The star of this San Francisco edition of Palermo’s Fanciulla is, no surprise, conductor Nicola Luisotti whose full throated orchestra sang out with delirious abandon Minnie’s true love for the bandito Ramerrez. He pulls us through this evening with orchestral sweep and dramatic point — typical Luisotti.

Mo. Luisotti is indeed a force to be reckoned with. Minnie, soprano Deborah Voight, and Dick Johnson (aka Ramerrez), tenor Salvatore Licitra had no problem at all. Mme. Voight sings her first Minnie, combining a bona fide Americana persona with convincing Italianate singing, cutting loose with high notes as only a dramatic soprano can and here needs to do. Minnie is not the usual Puccini heroine who accepts her unhappy fate. Minnie’s fate is true love that she gains with true soprano coglioni, three aces and a pair, and high notes that simply wither anything that gets in the way!

Salvadore Licitra cuts a fine figure on the stage, the red flag on the back pocket of his Levi’s convincing, the six shooters on his hips menacing . He also sings.

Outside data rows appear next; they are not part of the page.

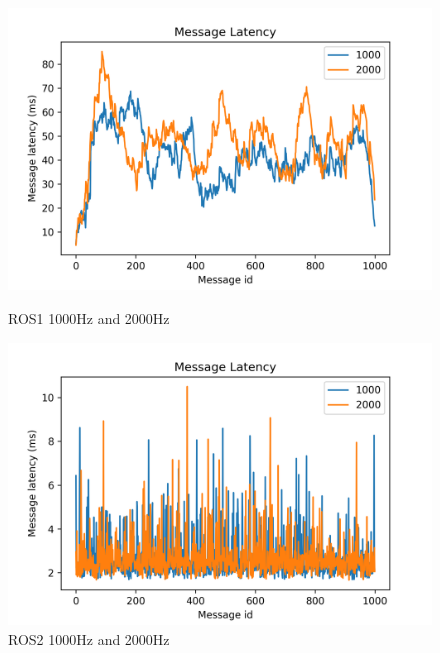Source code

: \documentclass{mproj}
\begin{document}
\begin{figure}
\begin{minipage}[h]{0.5\linewidth}
\centering
\includegraphics[width = 1\textwidth]{high.png}
\caption{ROS1 1000Hz and 2000Hz}
\label{fig:side:a}
\end{minipage}%
\begin{minipage}[h]{0.5\linewidth}
\centering
\includegraphics[width = 1\textwidth]{high2.png}
\caption{ROS2 1000Hz and 2000Hz}
\label{fig:side:b}
\end{minipage}
\end{figure}
\end{document}
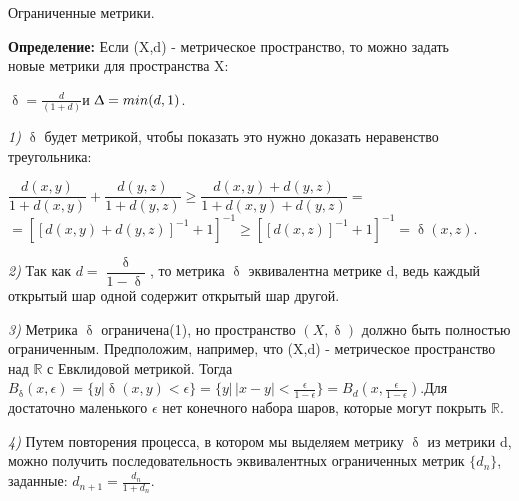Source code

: \newpage
\begin{center} 
\huge Ограниченные метрики.\\ [10pt]
\vspace{\baselineskip}
\end{center} 
\textbf{Определение:} Если (X,d) - метрическое пространство, то можно задать \\новые метрики для пространства X: \\
\begin{center} 
$ \updelta = \frac{d}{(1+d)} $и $ \Updelta=min(d,1) $.
\end{center} 
\vspace{\baselineskip}
\par \textit{1)}  $\updelta$ будет метрикой, чтобы показать это нужно доказать неравенство треугольника:
\begin{center} 
$  \dfrac{d(x,y)}{1+d(x,y)}+\dfrac{d(y,z)}{1+d(y,z)} \geq \dfrac{d(x,y)+d(y,z)}{1+d(x,y)+d(y,z)} =$\\ 
\vspace{\baselineskip}
$=[[d(x,y)+d(y,z)]^{-1}+1]^{-1} \geq [[d(x,z)]^{-1}+1]^{-1}=\updelta(x,z).$
\end{center} 
\vspace{\baselineskip}

\par \textit{2)} Так как $d=\dfrac{\updelta}{1-\updelta}$, то метрика $\updelta$ эквивалентна метрике d, ведь каждый открытый шар одной содержит открытый шар другой.
\vspace{\baselineskip}

\par \textit{3)} Метрика $\updelta$  ограничена(1), но пространство $(X,\updelta)$ должно быть полностью ограниченным. Предположим, например, что  (X,d) - метрическое пространство  над $\mathds{R}$  с Евклидовой метрикой. Тогда $B_{\updelta}(x,\epsilon)=\{y| \updelta(x,y)<\epsilon \}=\{y|\,|x-y|<\frac{\epsilon}{1-\epsilon}\}=B_{d}(x,\frac{\epsilon}{1-\epsilon})$.Для достаточно маленького $\epsilon$ нет конечного набора шаров, которые могут покрыть $\mathds{R}$.
\vspace{\baselineskip}

\par \textit{4)} Путем повторения процесса, в котором мы выделяем метрику $\updelta$ из метрики d, можно получить последовательность эквивалентных ограниченных метрик $\{d_{n}\}$, заданные: $d_{n+1}=\frac{d_{n}}{1+d_{n}}$.
\vspace{\baselineskip}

His musicianship is impeccable, his phrasing is elegant, and he soars to high notes with ease in his powerful, baritone colored tenor. He should shut up with his retro ideas about opera staging, voiced in an San Francisco Opera Guild preview.

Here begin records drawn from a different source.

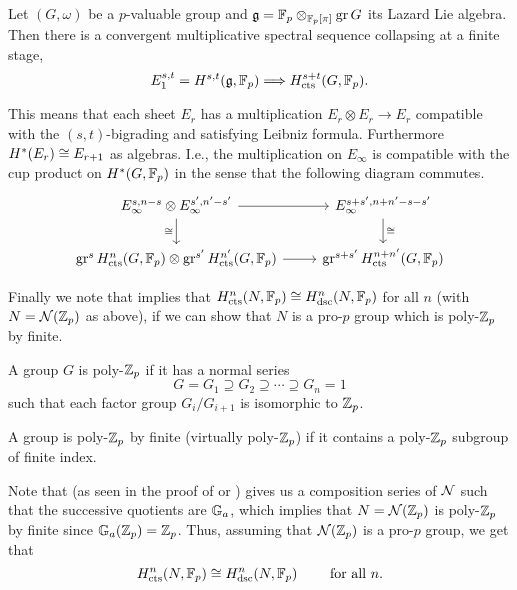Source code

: \begin{theorem}\label{thm:spec-seq}
  Let $(G,\omega)$ be a $p$-valuable group and $\mathfrak{g} = \mathbb{F}_{p} \otimes_{\mathbb{F}_{p}[\pi]} \operatorname{gr} G$ its Lazard Lie algebra. Then there is a convergent multiplicative spectral sequence collapsing at a finite stage,
  \[
    E_1^{s,t} = H^{s,t}(\mathfrak{g},\mathbb{F}_{p}) \Longrightarrow H_{\mathrm{cts}}^{s+t}(G,\mathbb{F}_{p}).
  \]

  This means that each sheet $E_{r}$ has a multiplication $E_{r} \otimes E_{r} \to E_{r}$ compatible with the $(s,t)$-bigrading and satisfying Leibniz formula. Furthermore $H^{*}(E_{r}) \cong E_{r+1}$ as algebras. I.e., the multiplication on $E_\infty$ is compatible with the cup product on $H^{*}(G,\mathbb{F}_{p})$ in the sense that the following diagram commutes.
  \[
    \begin{tikzcd}
      E_\infty^{s,n-s} \otimes E_\infty^{s',n'-s'} \ar[r] \ar[d,swap,"\iso"] & E_\infty^{s+s',n+n'-s-s'} \ar[d,"\iso"] \\
      \gr^s \Hc^n(G,\F_{p}) \otimes \gr^{s'} \Hc^{n'}(G,\F_{p}) \ar[r] & \gr^{s+s'}\Hc^{n+n'}(G,\F_{p})
    \end{tikzcd}
  \]
\end{theorem}

\begin{remark}
  Finally we note that \cite[Thm.~2.10]{CohComp} implies that $H_{\mathrm{cts}}^{n}(N,\mathbb{F}_{p}) \cong H_{\mathrm{dsc}}^{n}(N,\mathbb{F}_{p})$ for all $n$ (with $N = \mathcal{N}(\mathbb{Z}_{p})$ as above), if we can show that $N$ is a pro-$p$ group which is poly-$\mathbb{Z}_{p}$ by finite.
  \begin{definition}
    A group $G$ is poly-$\mathbb{Z}_{p}$ if it has a normal series
    \begin{equation*}
      G = G_{1} \supseteq G_{2} \supseteq \cdots  \supseteq G_{n} = 1
    \end{equation*}
    such that each factor group $G_{i}/G_{i+1}$ is isomorphic to $\mathbb{Z}_{p}$.

    A group is poly-$\mathbb{Z}_{p}$ by finite (virtually poly-$\mathbb{Z}_{p}$) if it contains a poly-$\mathbb{Z}_{p}$ subgroup of finite index.
  \end{definition}
  Note that \cite[Prop.~5.1.16(2) and Cor.~5.2.5]{Con-book} (as seen in the proof of \cite[Cor.~5.2.13]{Con-book} or \cite[Thm.~5.4.3]{Con-book}) gives us a composition series of $\mathcal{N}$ such that the successive quotients are $\mathbb{G}_{a}$, which implies that $N = \mathcal{N}(\mathbb{Z}_{p})$ is poly-$\mathbb{Z}_{p}$ by finite since $\mathbb{G}_{a}(\mathbb{Z}_{p}) = \mathbb{Z}_{p}$. Thus, assuming that $\mathcal{N}(\mathbb{Z}_{p})$ is a pro-$p$ group, we get that
  \begin{equation}
    \label{eq:coh-comp}
    H_{\mathrm{cts}}^{n}(N,\mathbb{F}_{p}) \cong H_{\mathrm{dsc}}^{n}(N,\mathbb{F}_{p}) \qquad \text{ for all } n.
  \end{equation}
\end{remark}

The unhappy, love sick sheriff, Jack Rance, was perfectly rendered by Roberto Frontali who was appropriately emotionally withdrawn though expressive in his brief but revealing soliloquy, and his pleadings to Minnie were touching too. His fine baritone served him just as well when he got mean. Mr. Frontali’s voice, stance and profile would threaten bandits in any spagetti western.

Of the large supporting cast, Timothy Mix [sic] stood out as Sonora, a fine voice and sympathetic, commanding presence, as did young Adler Fellow Maya Lahyani as the Indian Wowkle, the only female voice in the opera other than Mme. Voight.

_MG_8325.pngSalvatore Licitra as Dick Johnson and Roberto Frontali as Jack Rance with Brian Jadge as Joe, Igor Viera as Happy, Timothy Mix as Sonora, Austin Kness as Handsome, David Lomelí as Harry and chorus members

Fanciulla is pure Italian kitsch. For Puccini California was a faraway colorful myth. Mix this with his beloved pentatonic scale (in his mind the perfect sound for California as well as Japan) and with a play that is like catchy short story (winning a guy in a card game). So no one expects a production of Fanciulla to be particularly California.

Nevertheless, evidently scene designer Maurizio Balò, like Puccini, has never been to California, because he would know that we do not have funny red brown rocks carved out of foam. Those rocks are in Utah and even there they are not carved out of foam. They turned weirdly blue when it was supposed to be snowing, though the snow was bubbles of some sort rather than flakes. Finally when Minnie and Dick were headed off into the sunset the foam wall turned gold, and split apart revealing a painted drop that was supposed to be, maybe, the Sierras as our plein air artists might imagine them. If this was the idea it failed miserably in execution.

Costumes are credited to American designer Gabriele Berry. The miners’ costumes seemed reasonable in the first act, but in the second act the many men of the posse had all donned identical, sinister, vaguely WWI looking raincoats. For her tryst with Dick Johnson in her cabin Mme. Voight was resplendent in a far too grand Victorian dress that she surely would have shed (but did not) to tease Dick a bit more before she rolled herself up (still in the dress) in a blanket to sleep on the floor (she had given Dick the bed).

Director Lorenzo Mariani moved actors on and off the stage as needed, and platforms holding a bar, a bed and a scaffold as well. When it was time for Minnie to rescue Dick he attempted a coup de théâtre with Minnie arriving on horseback — a bored, placid palomino was led slowly onto the stage by two keepers. Com’on, hasn’t he even seen Zefferelli’s white stallion gallop across the stage to rescue Leonora in Il Trovatore in Verona? That’s theater!

Provincial Italian opera surely has better to offer than this Fanciulla del West.